Holy minds are minds that give expression in beautiful lives. But is there some observable evidence of progress? I think Paul supplies us with the answer to that question in Galatians 5:22-25 where he describes the fruit of the Holy Spirit. It is the Spirit’s work to bring forth fruit in us, and when the fruit has fully ripened it will reveal a symmetry of character that is radiant with beauty – because the glorious image of Jesus will have been restored in us.
Paul leaves us in no doubt about this by assuring us that ‘God willed to make known [to his saints] what are the riches of the glory of this mystery among the Gentiles: which is Christ in you the hope of glory’ (Colossians 1:27; see also Romans 5:2). Finally, at the resurrection, even our bodies will be glorified (1 Corinthians 15).
Our Lord longs for us to be with him to show us his glory (John 17:24). He wants us to see with our own eyes the glory, purity, holiness and loveliness of our blessed Lord. The beautifying process of Christ in his people will be complete when he presents to himself his bride, the Church, in all her radiant beauty (Ephesians 5:27).
An aesthetic sensitivity
God made everything beautiful in its time (Ecclesiastes 3:11) and when we look around us in the universe we cannot fail to see the hand of the Divine master-artist at work. In his book Calvinism Abraham Kuyper states: ‘As an image-bearer of God, man possesses the possibility to both create something beautiful and to delight in it’.

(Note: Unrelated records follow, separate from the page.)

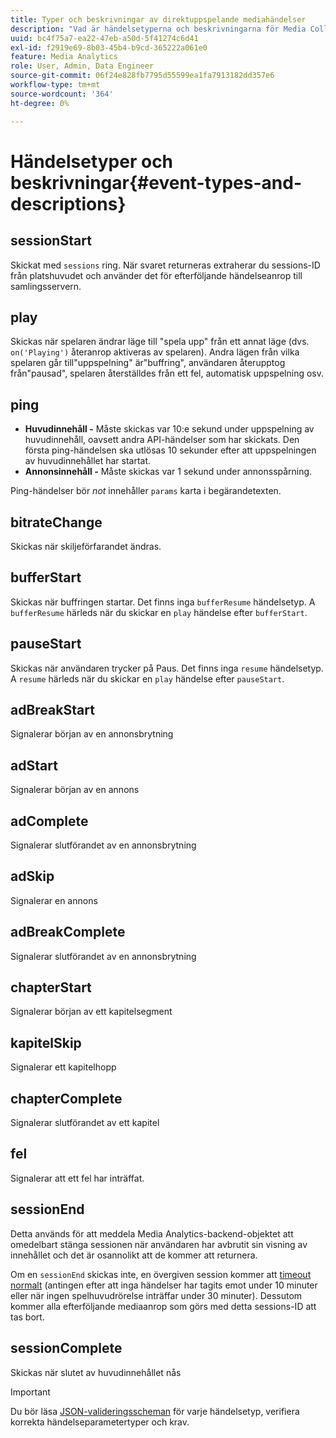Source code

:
 ```yaml
---
title: Typer och beskrivningar av direktuppspelande mediahändelser
description: "Vad är händelsetyperna och beskrivningarna för Media Collection? "
uuid: bc4f75a7-ea22-47eb-a50d-5f41274c6d41
exl-id: f2919e69-8b03-45b4-b9cd-365222a061e0
feature: Media Analytics
role: User, Admin, Data Engineer
source-git-commit: 06f24e828fb7795d55599ea1fa7913182dd357e6
workflow-type: tm+mt
source-wordcount: '364'
ht-degree: 0%

---
```


# Händelsetyper och beskrivningar{#event-types-and-descriptions}

## sessionStart

Skickat med `sessions` ring. När svaret returneras extraherar du sessions-ID från platshuvudet och använder det för efterföljande händelseanrop till samlingsservern.

## play

Skickas när spelaren ändrar läge till &quot;spela upp&quot; från ett annat läge (dvs. `on('Playing')` återanrop aktiveras av spelaren). Andra lägen från vilka spelaren går till&quot;uppspelning&quot; är&quot;buffring&quot;, användaren återupptog från&quot;pausad&quot;, spelaren återställdes från ett fel, automatisk uppspelning osv.

## ping

* **Huvudinnehåll -** Måste skickas var 10:e sekund under uppspelning av huvudinnehåll, oavsett andra API-händelser som har skickats. Den första ping-händelsen ska utlösas 10 sekunder efter att uppspelningen av huvudinnehållet har startat.
* **Annonsinnehåll -** Måste skickas var 1 sekund under annonsspårning.

Ping-händelser bör *not* innehåller `params` karta i begärandetexten.

## bitrateChange

Skickas när skiljeförfarandet ändras.

## bufferStart

Skickas när buffringen startar. Det finns inga `bufferResume` händelsetyp. A `bufferResume` härleds när du skickar en `play` händelse efter `bufferStart`.

## pauseStart

Skickas när användaren trycker på Paus. Det finns inga `resume` händelsetyp. A `resume` härleds när du skickar en `play` händelse efter `pauseStart`.

## adBreakStart

Signalerar början av en annonsbrytning

## adStart

Signalerar början av en annons

## adComplete

Signalerar slutförandet av en annonsbrytning

## adSkip

Signalerar en annons

## adBreakComplete

Signalerar slutförandet av en annonsbrytning

## chapterStart

Signalerar början av ett kapitelsegment

## kapitelSkip

Signalerar ett kapitelhopp

## chapterComplete

Signalerar slutförandet av ett kapitel

## fel

Signalerar att ett fel har inträffat.

## sessionEnd

Detta används för att meddela Media Analytics-backend-objektet att omedelbart stänga sessionen när användaren har avbrutit sin visning av innehållet och det är osannolikt att de kommer att returnera.

Om en `sessionEnd` skickas inte, en övergiven session kommer att [timeout normalt](../mc-api-impl/mc-api-timeout.md) (antingen efter att inga händelser har tagits emot under 10 minuter eller när ingen spelhuvudrörelse inträffar under 30 minuter). Dessutom kommer alla efterföljande mediaanrop som görs med detta sessions-ID att tas bort.

## sessionComplete

Skickas när slutet av huvudinnehållet nås

>[!IMPORTANT]
>
>Du bör läsa [JSON-valideringsscheman](mc-api-json-validation.md) för varje händelsetyp, verifiera korrekta händelseparametertyper och krav.
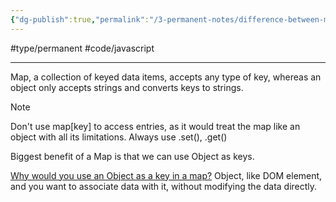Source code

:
 ```yaml
---
{"dg-publish":true,"permalink":"/3-permanent-notes/difference-between-map-and-objects/"}
---
```


#type/permanent #code/javascript 

---
Map, a collection of keyed data items, accepts any type of key, whereas an object only accepts strings and converts keys to strings.

> [!Note]
> Don't use map[key] to access entries, as it would treat the map like an object with all its limitations. Always use .set(), .get()

Biggest benefit of a Map is that we can use Object as keys.

[Why would you use an Object as a key in a map?](https://stackoverflow.com/questions/60296652/what-is-a-practical-use-of-objects-as-keys-within-js-map-dataype)
Object, like DOM element, and you want to associate data with it, without modifying the data directly.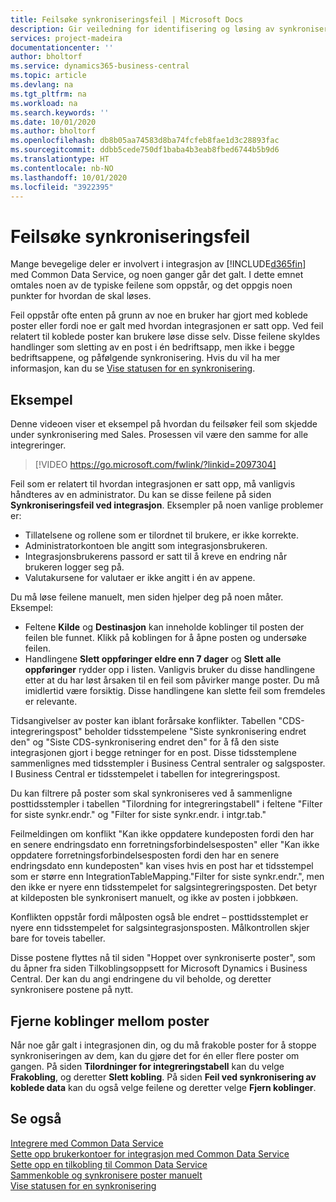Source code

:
 ```yaml
---
title: Feilsøke synkroniseringsfeil | Microsoft Docs
description: Gir veiledning for identifisering og løsing av synkroniseringsfeil.
services: project-madeira
documentationcenter: ''
author: bholtorf
ms.service: dynamics365-business-central
ms.topic: article
ms.devlang: na
ms.tgt_pltfrm: na
ms.workload: na
ms.search.keywords: ''
ms.date: 10/01/2020
ms.author: bholtorf
ms.openlocfilehash: db8b05aa74583d8ba74fcfeb8fae1d3c28893fac
ms.sourcegitcommit: ddbb5cede750df1baba4b3eab8fbed6744b5b9d6
ms.translationtype: HT
ms.contentlocale: nb-NO
ms.lasthandoff: 10/01/2020
ms.locfileid: "3922395"
---
```

# <a name="troubleshooting-synchronization-errors"></a>Feilsøke synkroniseringsfeil
Mange bevegelige deler er involvert i integrasjon av [!INCLUDE[d365fin](includes/d365fin_md.md)] med Common Data Service, og noen ganger går det galt. I dette emnet omtales noen av de typiske feilene som oppstår, og det oppgis noen punkter for hvordan de skal løses.

Feil oppstår ofte enten på grunn av noe en bruker har gjort med koblede poster eller fordi noe er galt med hvordan integrasjonen er satt opp. Ved feil relatert til koblede poster kan brukere løse disse selv. Disse feilene skyldes handlinger som sletting av en post i én bedriftsapp, men ikke i begge bedriftsappene, og påfølgende synkronisering. Hvis du vil ha mer informasjon, kan du se [Vise statusen for en synkronisering](admin-how-to-view-synchronization-status.md).

## <a name="example"></a>Eksempel
Denne videoen viser et eksempel på hvordan du feilsøker feil som skjedde under synkronisering med Sales. Prosessen vil være den samme for alle integreringer. 

> [!VIDEO https://go.microsoft.com/fwlink/?linkid=2097304]

Feil som er relatert til hvordan integrasjonen er satt opp, må vanligvis håndteres av en administrator. Du kan se disse feilene på siden **Synkroniseringsfeil ved integrasjon**. Eksempler på noen vanlige problemer er:  
  
* Tillatelsene og rollene som er tilordnet til brukere, er ikke korrekte.  
* Administratorkontoen ble angitt som integrasjonsbrukeren.  
* Integrasjonsbrukerens passord er satt til å kreve en endring når brukeren logger seg på.  
* Valutakursene for valutaer er ikke angitt i én av appene.  
  
Du må løse feilene manuelt, men siden hjelper deg på noen måter. Eksempel:  

* Feltene **Kilde** og **Destinasjon** kan inneholde koblinger til posten der feilen ble funnet. Klikk på koblingen for å åpne posten og undersøke feilen.  
* Handlingene **Slett oppføringer eldre enn 7 dager** og **Slett alle oppføringer** rydder opp i listen. Vanligvis bruker du disse handlingene etter at du har løst årsaken til en feil som påvirker mange poster. Du må imidlertid være forsiktig. Disse handlingene kan slette feil som fremdeles er relevante.

Tidsangivelser av poster kan iblant forårsake konflikter. Tabellen "CDS-integreringspost" beholder tidsstempelene "Siste synkronisering endret den" og "Siste CDS-synkronisering endret den" for å få den siste integrasjonen gjort i begge retninger for en post. Disse tidsstemplene sammenlignes med tidsstempler i Business Central sentraler og salgsposter. I Business Central er tidsstempelet i tabellen for integreringspost.

Du kan filtrere på poster som skal synkroniseres ved å sammenligne posttidsstempler i tabellen "Tilordning for integreringstabell" i feltene "Filter for siste synkr.endr." og "Filter for siste synkr.endr. i intgr.tab."

Feilmeldingen om konflikt "Kan ikke oppdatere kundeposten fordi den har en senere endringsdato enn forretningsforbindelsesposten" eller "Kan ikke oppdatere forretningsforbindelsesposten fordi den har en senere endringsdato enn kundeposten" kan vises hvis en post har et tidsstempel som er større enn IntegrationTableMapping."Filter for siste synkr.endr.", men den ikke er nyere enn tidsstempelet for salgsintegreringsposten. Det betyr at kildeposten ble synkronisert manuelt, og ikke av posten i jobbkøen. 

Konflikten oppstår fordi målposten også ble endret – posttidsstemplet er nyere enn tidsstempelet for salgsintegrasjonsposten. Målkontrollen skjer bare for toveis tabeller. 

Disse postene flyttes nå til siden "Hoppet over synkroniserte poster", som du åpner fra siden Tilkoblingsoppsett for Microsoft Dynamics i Business Central. Der kan du angi endringene du vil beholde, og deretter synkronisere postene på nytt.

## <a name="remove-couplings-between-records"></a>Fjerne koblinger mellom poster
Når noe går galt i integrasjonen din, og du må frakoble poster for å stoppe synkroniseringen av dem, kan du gjøre det for én eller flere poster om gangen. På siden **Tilordninger for integreringstabell** kan du velge **Frakobling**, og deretter **Slett kobling**. På siden **Feil ved synkronisering av koblede data** kan du også velge feilene og deretter velge **Fjern koblinger**. 

## <a name="see-also"></a>Se også
[Integrere med Common Data Service](admin-prepare-dynamics-365-for-sales-for-integration.md)  
[Sette opp brukerkontoer for integrasjon med Common Data Service](admin-setting-up-integration-with-dynamics-sales.md)  
[Sette opp en tilkobling til Common Data Service](admin-how-to-set-up-a-dynamics-crm-connection.md)  
[Sammenkoble og synkronisere poster manuelt](admin-how-to-couple-and-synchronize-records-manually.md)  
[Vise statusen for en synkronisering](admin-how-to-view-synchronization-status.md)  
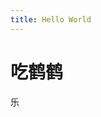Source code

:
 ```yaml
---
title: Hello World
---
```


# 吃鹤鹤

乐


<script src="https://fastly.jsdelivr.net/gh/stevenjoezhang/live2d-widget@latest/autoload.js"></script>

<script src="https://giscus.app/client.js"
        data-repo="Hakuin123/hexo-test"
        data-repo-id="R_kgDOJOiHAA"
        data-category="Announcements"
        data-category-id="DIC_kwDOJOiHAM4CVaAt"
        data-mapping="pathname"
        data-strict="0"
        data-reactions-enabled="1"
        data-emit-metadata="0"
        data-input-position="top"
        data-theme="preferred_color_scheme"
        data-lang="zh-CN"
        crossorigin="anonymous"
        async>
</script>
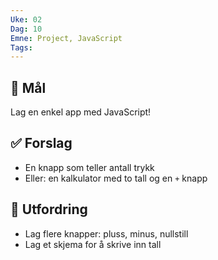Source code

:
 ```yaml
---
Uke: 02
Dag: 10
Emne: Project, JavaScript
Tags:
---
```

## 🎯 Mål
Lag en enkel app med JavaScript!

## ✅ Forslag
- En knapp som teller antall trykk
- Eller: en kalkulator med to tall og en `+` knapp

## 🧠 Utfordring
- Lag flere knapper: pluss, minus, nullstill
- Lag et skjema for å skrive inn tall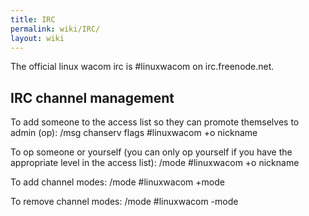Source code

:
 ```yaml
---
title: IRC
permalink: wiki/IRC/
layout: wiki
---
```


The official linux wacom irc is \#linuxwacom on irc.freenode.net.

IRC channel management
----------------------

To add someone to the access list so they can promote themselves to
admin (op): /msg chanserv flags \#linuxwacom +o nickname

To op someone or yourself (you can only op yourself if you have the
appropriate level in the access list): /mode \#linuxwacom +o nickname

To add channel modes: /mode \#linuxwacom +mode

To remove channel modes: /mode \#linuxwacom -mode
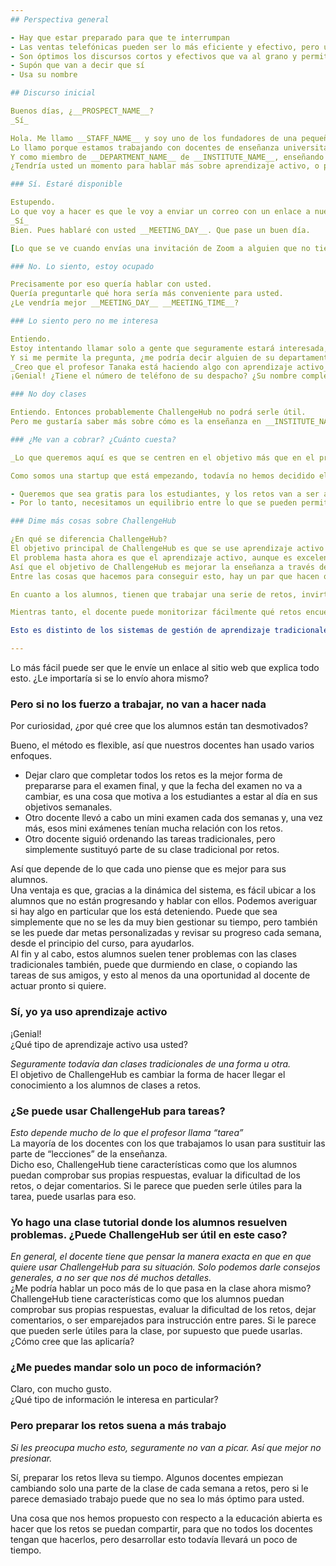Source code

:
 ```yaml
---
## Perspectiva general

- Hay que estar preparado para que te interrumpan
- Las ventas telefónicas pueden ser lo más eficiente y efectivo, pero un enfoque equilibrado a través de varios canales es lo óptimo
- Son óptimos los discursos cortos y efectivos que va al grano y permiten contactar a muchos posibles usuarios en un tiempo dado
- Supón que van a decir que sí
- Usa su nombre

## Discurso inicial

Buenos días, ¿__PROSPECT_NAME__?  
_Sí_

Hola. Me llamo __STAFF_NAME__ y soy uno de los fundadores de una pequeña startup de aprendizaje activo llamada ChallengeHub.  
Lo llamo porque estamos trabajando con docentes de enseñanza universitaria para transformar las clases, con un método que hace más eficiente al docente, y más efectivo el aprendizaje de los alumnos.  
Y como miembro de __DEPARTMENT_NAME__ de __INSTITUTE_NAME__, enseñando __FIELD_NAME__, me gustaría hacerle algunas preguntas, como si usted ha usado alguna metodología de aprendizaje activo en sus clases.  
¿Tendría usted un momento para hablar más sobre aprendizaje activo, o por ejemplo __MEETING_DAY__ __MEETING_TIME__?  

### Sí. Estaré disponible

Estupendo.  
Lo que voy a hacer es que le voy a enviar un correo con un enlace a nuestro sitio web para que pueda entender nuestro enfoque para con la enseñanza. ¿Es __PROSPECT_EMAIL__ la mejor dirección para contactar con usted?  
_Sí_  
Bien. Pues hablaré con usted __MEETING_DAY__. Que pase un buen día.

[Lo que se ve cuando envías una invitación de Zoom a alguien que no tiene Zoom instalado](https://docs.google.com/document/d/1_3KWGh4V6lGHpdQUiEnzOVJEbhf6Ix05xna4H1-RAow/edit)

### No. Lo siento, estoy ocupado

Precisamente por eso quería hablar con usted.  
Quería preguntarle qué hora sería más conveniente para usted.  
¿Le vendría mejor __MEETING_DAY__ __MEETING_TIME__?

### Lo siento pero no me interesa

Entiendo.  
Estoy intentando llamar solo a gente que seguramente estará interesada, pero esta vez estaba equivocado. Por favor, acepte mis disculpas.  
Y si me permite la pregunta, ¿me podría decir alguien de su departamento que cree que pueda tener interés en aprendizaje activo?  
_Creo que el profesor Tanaka está haciendo algo con aprendizaje activo_  
¡Genial! ¿Tiene el número de teléfono de su despacho? ¿Su nombre completo? ¿Su dirección de correo?

### No doy clases

Entiendo. Entonces probablemente ChallengeHub no podrá serle útil.  
Pero me gustaría saber más sobre cómo es la enseñanza en __INSTITUTE_NAME__. ¿Tendría usted un momento para hablar ahora, o por ejemplo __MEETING_DAY__ __MEETING_TIME__?

### ¿Me van a cobrar? ¿Cuánto cuesta?

_Lo que queremos aquí es que se centren en el objetivo más que en el precio_

Como somos una startup que está empezando, todavía no hemos decidido el precio, pero sí que tenemos algunas directrices.

- Queremos que sea gratis para los estudiantes, y los retos van a ser accesibles a todo el mundo a medio plazo, así que aunque no puedan ir a la universidad podrán beneficiarse de los retos que existan en el sistema.
- Por lo tanto, necesitamos un equilibrio entre lo que se pueden permitir los docentes y lo que nos cuesta seguir mejorando la plataforma. Ahora mismo no sé qué cifra será, pero será razonable; queremos que el proyecto crezca y tenga un efecto positivo en el mundo.

### Dime más cosas sobre ChallengeHub

¿En qué se diferencia ChallengeHub?  
El objetivo principal de ChallengeHub es que se use aprendizaje activo en lugar de las clases tradicionales.  
El problema hasta ahora es que el aprendizaje activo, aunque es excelente para los alumnos, siempre ha sido difícil de implementar por parte del docente, y por eso las clases tradicionales siguen siendo lo que más se usa.  
Así que el objetivo de ChallengeHub es mejorar la enseñanza a través del aprendizaje activo, y a la vez reducir la carga en el docente.  
Entre las cosas que hacemos para conseguir esto, hay un par que hacen que destaque CH.

En cuanto a los alumnos, tienen que trabajar una serie de retos, invirtiendo más tiempo en los que encuentren más difíciles y menos en los que encuentren fáciles. Esto les da control sobre su aprendizaje y hace que estén motivados de una forma más genuina. También pueden comprobar inmediatamente si sus respuestas son correctas, quedando más motivados con esas pequeñas victorias. Y cuando vienen a clase usamos instrucción entre pares optimizada, en la que los emparejamos (pronto de forma automática) con otro alumno de forma que todo el mundo aprenda lo máximo posible. Así que en general el aprendizaje es más eficiente, efectivo y motivado.

Mientras tanto, el docente puede monitorizar fácilmente qué retos encuentran fáciles o difíciles los alumnos, así que sabe qué tiene que preparar y qué no tiene que preparar para la clase. Esto hace la preparación más eficiente, y en clase la mayor parte del tiempo se pasa dando vueltas por la clases, hablando con los alumnos, entendiendo sus problemas, e interviniendo de forma muy centrada. Así que no hay clase que preparar. Por supuesto, si hay algo con lo que toda la clase tiene dificultades, o si quiere motivar a los alumnos acerca de un tema, siempre puede dar una sucinta explicación para toda la clase. Así que es bastante flexible en este sentido.

Esto es distinto de los sistemas de gestión de aprendizaje tradicionales, que se centran en apoyar las clases tradicionales. Lo que estamos diciendo es: no des la lección. Explicaciones a toda la clase acerca de un problema concreto o para motivar a los alumnos: sí. Pero asegurémonos de que sirve para algo, y de que cada vez más alumnos tengan control sobre su propio aprendizaje.

---
```


Lo más fácil puede ser que le envíe un enlace al sitio web que explica todo esto. ¿Le importaría si se lo envío ahora mismo?

### Pero si no los fuerzo a trabajar, no van a hacer nada

Por curiosidad, ¿por qué cree que los alumnos están tan desmotivados?

Bueno, el método es flexible, así que nuestros docentes han usado varios enfoques.

- Dejar claro que completar todos los retos es la mejor forma de prepararse para el examen final, y que la fecha del examen no va a cambiar, es una cosa que motiva a los estudiantes a estar al día en sus objetivos semanales.
- Otro docente llevó a cabo un mini examen cada dos semanas y, una vez más, esos mini exámenes tenían mucha relación con los retos.
- Otro docente siguió ordenando las tareas tradicionales, pero simplemente sustituyó parte de su clase tradicional por retos.

Así que depende de lo que cada uno piense que es mejor para sus alumnos.  
Una ventaja es que, gracias a la dinámica del sistema, es fácil ubicar a los alumnos que no están progresando y hablar con ellos. Podemos averiguar si hay algo en particular que los está deteniendo. Puede que sea simplemente que no se les da muy bien gestionar su tiempo, pero también se les puede dar metas personalizadas y revisar su progreso cada semana, desde el principio del curso, para ayudarlos.  
Al fin y al cabo, estos alumnos suelen tener problemas con las clases tradicionales también, puede que durmiendo en clase, o copiando las tareas de sus amigos, y esto al menos da una oportunidad al docente de actuar pronto si quiere.

### Sí, yo ya uso aprendizaje activo

¡Genial!  
¿Qué tipo de aprendizaje activo usa usted?

_Seguramente todavía dan clases tradicionales de una forma u otra._  
El objetivo de ChallengeHub es cambiar la forma de hacer llegar el conocimiento a los alumnos de clases a retos.

### ¿Se puede usar ChallengeHub para tareas?

_Esto depende mucho de lo que el profesor llama “tarea”_  
La mayoría de los docentes con los que trabajamos lo usan para sustituir las parte de “lecciones” de la enseñanza.  
Dicho eso, ChallengeHub tiene características como que los alumnos puedan comprobar sus propias respuestas, evaluar la dificultad de los retos, o dejar comentarios. Si le parece que pueden serle útiles para la tarea, puede usarlas para eso. 

### Yo hago una clase tutorial donde los alumnos resuelven problemas. ¿Puede ChallengeHub ser útil en este caso?

_En general, el docente tiene que pensar la manera exacta en que en que quiere usar ChallengeHub para su situación. Solo podemos darle consejos generales, a no ser que nos dé muchos detalles._  
¿Me podría hablar un poco más de lo que pasa en la clase ahora mismo?  
ChallengeHub tiene características como que los alumnos puedan comprobar sus propias respuestas, evaluar la dificultad de los retos, dejar comentarios, o ser emparejados para instrucción entre pares. Si le parece que pueden serle útiles para la clase, por supuesto que puede usarlas.  
¿Cómo cree que las aplicaría?

### ¿Me puedes mandar solo un poco de información?

Claro, con mucho gusto.  
¿Qué tipo de información le interesa en particular?

### Pero preparar los retos suena a más trabajo

_Si les preocupa mucho esto, seguramente no van a picar. Así que mejor no presionar._

Sí, preparar los retos lleva su tiempo. Algunos docentes empiezan cambiando solo una parte de la clase de cada semana a retos, pero si le parece demasiado trabajo puede que no sea lo más óptimo para usted.

Una cosa que nos hemos propuesto con respecto a la educación abierta es hacer que los retos se puedan compartir, para que no todos los docentes tengan que hacerlos, pero desarrollar esto todavía llevará un poco de tiempo.
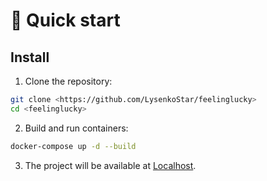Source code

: # 🚀 Quick start

## Install

1. Clone the repository:

```bash
git clone <https://github.com/LysenkoStar/feelinglucky>
cd <feelinglucky>
```

2. Build and run containers:
```bash
docker-compose up -d --build    
```

3. The project will be available at [Localhost](http://localhost:8000).
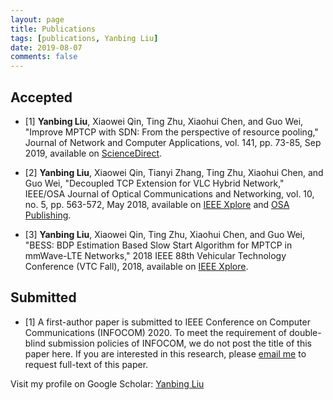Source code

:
 ```yaml
---
layout: page
title: Publications
tags: [publications, Yanbing Liu]
date: 2019-08-07
comments: false
---
```

## Accepted
* [1] **Yanbing Liu**, Xiaowei Qin, Ting Zhu, Xiaohui Chen, and Guo Wei, "Improve MPTCP with SDN: From the perspective of resource pooling," Journal of Network and Computer Applications, vol. 141, pp. 73-85, Sep 2019, available on <a href="https://www.sciencedirect.com/science/article/pii/S1084804519301912" target="_blank">ScienceDirect</a>.

* [2] **Yanbing Liu**, Xiaowei Qin, Tianyi Zhang, Ting Zhu, Xiaohui Chen, and Guo Wei, "Decoupled TCP Extension for VLC Hybrid Network," IEEE/OSA Journal of Optical Communications and Networking, vol. 10, no. 5, pp. 563-572, May 2018, available on <a href="https://ieeexplore.ieee.org/document/8357658" target="_blank">IEEE Xplore</a> and <a href="https://www.osapublishing.org/jocn/fulltext.cfm?uri=jocn-10-5-563&id=385724" target="_blank">OSA Publishing</a>.

* [3] **Yanbing Liu**, Xiaowei Qin, Ting Zhu, Xiaohui Chen, and Guo Wei, "BESS: BDP Estimation Based Slow Start Algorithm for MPTCP in mmWave-LTE Networks," 2018 IEEE 88th Vehicular Technology Conference (VTC Fall), 2018, available on <a href="https://ieeexplore.ieee.org/document/8690815" target="_blank">IEEE Xplore</a>.

## Submitted

* [1] A first-author paper is submitted to IEEE Conference on Computer Communications (INFOCOM) 2020. To meet the requirement of double-blind submission policies of INFOCOM, we do not post the title of this paper here. If you are interested in this research, please <a href="mailto:{{ site.email }}?subject=Publications">email me</a> to request full-text of this paper.

Visit my profile on Google Scholar: <a href="https://scholar.google.com.hk/citations?user=XCaHtRUAAAAJ&hl=zh-CN" target="_blank">Yanbing Liu</a>
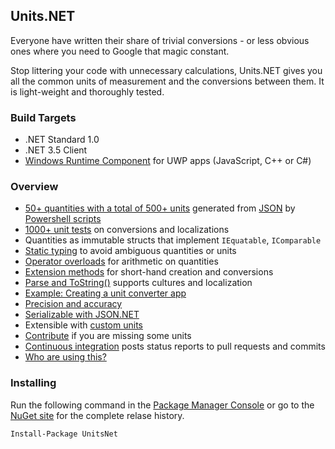 ## Units.NET

Everyone have written their share of trivial conversions - or less obvious ones where you need to Google that magic constant. 

Stop littering your code with unnecessary calculations, Units.NET gives you all the common units of measurement and the conversions between them. It is light-weight and thoroughly tested.

### Build Targets

* .NET Standard 1.0
* .NET 3.5 Client
* [Windows Runtime Component](https://docs.microsoft.com/en-us/windows/uwp/winrt-components/) for UWP apps (JavaScript, C++ or C#)

### Overview

* [50+ quantities with a total of 500+ units](UnitsNet/GeneratedCode/Enums) generated from [JSON](UnitsNet/UnitDefinitions/) by [Powershell scripts](UnitsNet/Scripts/GenerateUnits.ps1)
* [1000+ unit tests](https://ci.appveyor.com/project/angularsen/unitsnet) on conversions and localizations
* Quantities as immutable structs that implement `IEquatable`, `IComparable`
* [Static typing](#static-typing) to avoid ambiguous quantities or units
* [Operator overloads](#operator-overloads) for arithmetic on quantities
* [Extension methods](#extension-methods) for short-hand creation and conversions
* [Parse and ToString()](#culture) supports cultures and localization
* [Example: Creating a unit converter app](#example-app)
* [Precision and accuracy](#precision)
* [Serializable with JSON.NET](#serialization)
* Extensible with [custom units](https://github.com/angularsen/UnitsNet/wiki/Extending-with-Custom-Units)
* [Contribute](#contribute) if you are missing some units
* [Continuous integration](#ci) posts status reports to pull requests and commits
* [Who are using this?](#who-are-using)

### Installing

Run the following command in the [Package Manager Console](http://docs.nuget.org/docs/start-here/using-the-package-manager-console) or go to the [NuGet site](https://www.nuget.org/packages/UnitsNet/) for the complete relase history.

```
Install-Package UnitsNet
```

This aesthetic consciousness, received by God’s people as image-bearers, is renewed in the new birth and thereafter refined to discern both good and evil (Hebrews 5:14) – giving us a heightened ability to delight in true beauty and feel revulsion for the ugly.
This equips believers to oppose and resist the world of postmodern culture, which is bent on destroying all that is true and beautiful, and promoting all that is false and ugly. Isaiah warns us: ‘Woe to those who call evil good, and good evil; who put darkness for light, and light for dark; who put bitter for sweet, and sweet for bitter!’ (Isaiah 5:20).
May God give us all a clear understanding of these things – so that we may be enthralled and absorbed by the exquisite beauty of our God, and provided with a theology by which to challenge the lies and ugliness of modern culture.